A very odd and un-novelistic book, this is essentially a series of gag-laden anecdotes about the career and adulterous exploits of a comedian who we're told is funny and much loved, but who comes across as a bland cipher of extremely dubious morals and political views. It certainly doesn't amount to anything resembling a story, and the ending is as arbitrary and unsatisfying as anything else on offer here. Even the jokes have a pretty low hit rate.

I don't know enough about Morecambe's private life to know whether Sid Lewis is an autobiographical study -- Morecambe himself appears as a minor character and the book's narrator, but that's hardly conclusive. What's clear is that Morecambe is constantly struggling to fit what he wants to say (whatever that is) with the conventions of a novel, and particularly with the stylistic demands of written prose as opposed to spoken monologue. The most interesting bit of texture is a lengthy flashback to Sid's courtship and the morning of his wedding, followed by an interestingly framed sequence where Eric and the presiding vicar reminisce decades later about the ceremony itself. For that chapter it almost looks as if the book is interested in narrative rather than transcribed standup, but the moment passes.
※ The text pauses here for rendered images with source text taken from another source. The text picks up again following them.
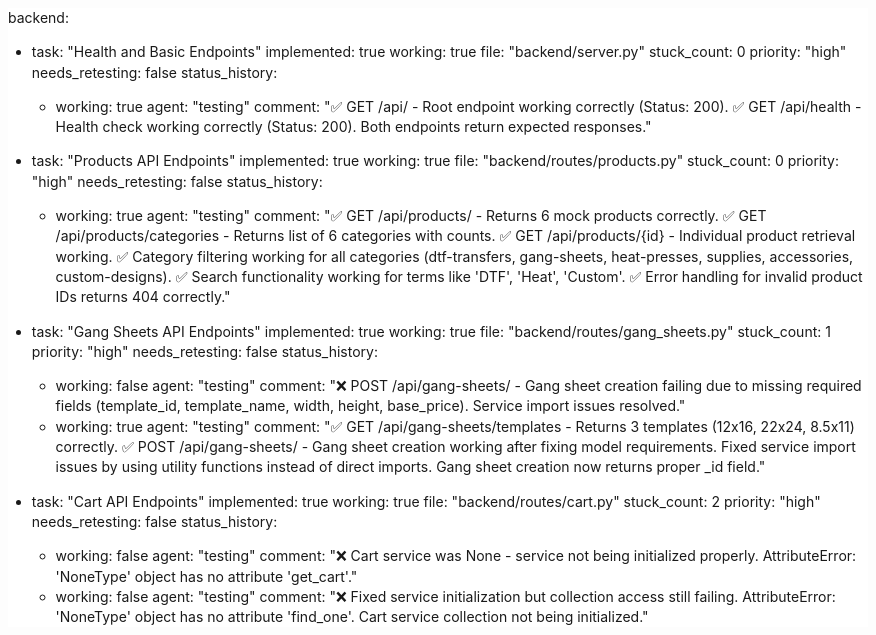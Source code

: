 backend:
  - task: "Health and Basic Endpoints"
    implemented: true
    working: true
    file: "backend/server.py"
    stuck_count: 0
    priority: "high"
    needs_retesting: false
    status_history:
      - working: true
        agent: "testing"
        comment: "✅ GET /api/ - Root endpoint working correctly (Status: 200). ✅ GET /api/health - Health check working correctly (Status: 200). Both endpoints return expected responses."

  - task: "Products API Endpoints"
    implemented: true
    working: true
    file: "backend/routes/products.py"
    stuck_count: 0
    priority: "high"
    needs_retesting: false
    status_history:
      - working: true
        agent: "testing"
        comment: "✅ GET /api/products/ - Returns 6 mock products correctly. ✅ GET /api/products/categories - Returns list of 6 categories with counts. ✅ GET /api/products/{id} - Individual product retrieval working. ✅ Category filtering working for all categories (dtf-transfers, gang-sheets, heat-presses, supplies, accessories, custom-designs). ✅ Search functionality working for terms like 'DTF', 'Heat', 'Custom'. ✅ Error handling for invalid product IDs returns 404 correctly."

  - task: "Gang Sheets API Endpoints"
    implemented: true
    working: true
    file: "backend/routes/gang_sheets.py"
    stuck_count: 1
    priority: "high"
    needs_retesting: false
    status_history:
      - working: false
        agent: "testing"
        comment: "❌ POST /api/gang-sheets/ - Gang sheet creation failing due to missing required fields (template_id, template_name, width, height, base_price). Service import issues resolved."
      - working: true
        agent: "testing"
        comment: "✅ GET /api/gang-sheets/templates - Returns 3 templates (12x16, 22x24, 8.5x11) correctly. ✅ POST /api/gang-sheets/ - Gang sheet creation working after fixing model requirements. Fixed service import issues by using utility functions instead of direct imports. Gang sheet creation now returns proper _id field."

  - task: "Cart API Endpoints"
    implemented: true
    working: true
    file: "backend/routes/cart.py"
    stuck_count: 2
    priority: "high"
    needs_retesting: false
    status_history:
      - working: false
        agent: "testing"
        comment: "❌ Cart service was None - service not being initialized properly. AttributeError: 'NoneType' object has no attribute 'get_cart'."
      - working: false
        agent: "testing"
        comment: "❌ Fixed service initialization but collection access still failing. AttributeError: 'NoneType' object has no attribute 'find_one'. Cart service collection not being initialized."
The book is profoundly sexist, treating women as commodities for Sid's appreciation, and flirts with racism without ever quite committing to it (Sid himself is undoubtedly racist by modern standards, but the narrator has a more nuanced view -- one of the few nuanced things in the book, in fact). It is at least in broad sympathy with gay men, but even so there are a couple of uncomfortable moments where homophobia forms the basis of gags.

The only real point of interest for me is that much of the book is set in the world of British TV of the mid-to-late 70s, an era I can just about remember, and provides a certain nostalgia kick on that basis (though it entirely avoids mentioning Jimmy Savile, which is something of a relief). It must have been 30 years since I last heard a joke about Magnus Pyke waving his hands around. The peculiar view that married couples are naturally, understandably and more or less incessantly looking for extramarital sex is certainly something I recognise from the sitcoms of the time, despite bearing no relationship to adult life as I've come to know it since.

If you're a huge Morecambe and Wise fan, you may find this entertaining, although it's hardly typical of Eric's TV work. If not, I can't honestly recommend it.